En 2011- L'ombre de l'olivier.
En 2015 - Le parfum de Nour. 
En 2018 : Je suis Ariel Sharon (Prix 2019, de la diversité au festival Metropolis bleu).
        L’auteure a obtenu, en 2017, le prix Victor-Martyn-Lynch-Staunton du Conseil des Arts du Canada.
       On notera aussi, que Yara El-Ghadban a traduit de l’anglais, l’excellent ouvrage didactique « Vivre la Diversité » Pour en finir avec le clivage Eux/Nous (Mémoire d’encrier) de Shakil Choudhury. Ouvrage que le Centre Francophonie de Bourgogne possède.
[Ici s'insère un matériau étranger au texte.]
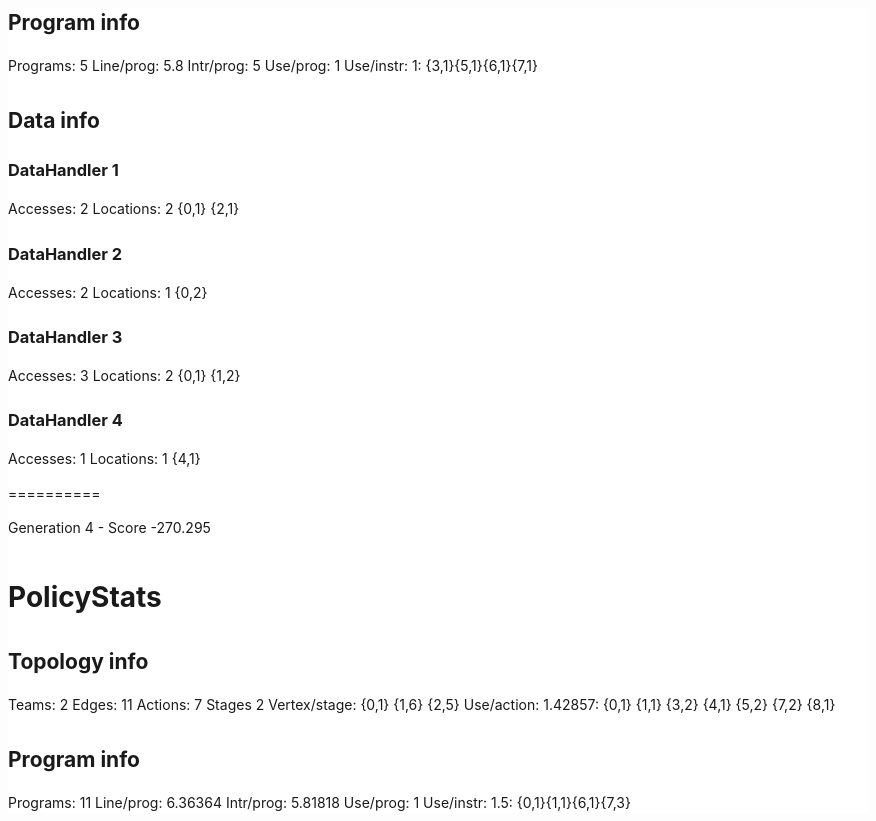 ## Program info
Programs:	5
Line/prog:	5.8
Intr/prog:	5
Use/prog:	1
Use/instr:	1: {3,1}{5,1}{6,1}{7,1}

## Data info

### DataHandler 1
Accesses:	2
Locations:	2
{0,1} {2,1} 

### DataHandler 2
Accesses:	2
Locations:	1
{0,2} 

### DataHandler 3
Accesses:	3
Locations:	2
{0,1} {1,2} 

### DataHandler 4
Accesses:	1
Locations:	1
{4,1} 


==========

Generation 4 - Score -270.295

# PolicyStats
## Topology info
Teams:		2
Edges:		11
Actions:	7
Stages		2
Vertex/stage:	{0,1} {1,6} {2,5} 
Use/action:	1.42857: {0,1} {1,1} {3,2} {4,1} {5,2} {7,2} {8,1} 

## Program info
Programs:	11
Line/prog:	6.36364
Intr/prog:	5.81818
Use/prog:	1
Use/instr:	1.5: {0,1}{1,1}{6,1}{7,3}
       Yara El-Ghadban, tout en ayant fréquenté les classiques européens, se dit admiratrice de Gabrielle Roy, l’une des grandes auteures canadiennes, mais aussi de Réjean Ducharme, l’auteur de « l’Avalée des Avalés », Anne Hébert, auteure de l’excellent «  Kamouraska », mais son mentor, et on la comprend, le Gaston Miron de la Palestine, comme elle le nomme,  est Mahmoud Darwich, le grand poète palestinien.
       A travers ses diverses déclarations, on notera que pour Yata El-Ghadban« Les voix de femmes ont toujours été très importantes, car c’est souvent les femmes qui détiennent la mémoire ».
       Si Yara pense que « La littérature peut changer le mond». Elle affirme également, vu l’histoire de sa famille, que « la vraie tragédie est l’expérience du déracinement et de la dépossession violente, de sa terre, de son identité, de son histoire »

      Une auteure francophone à découvrir.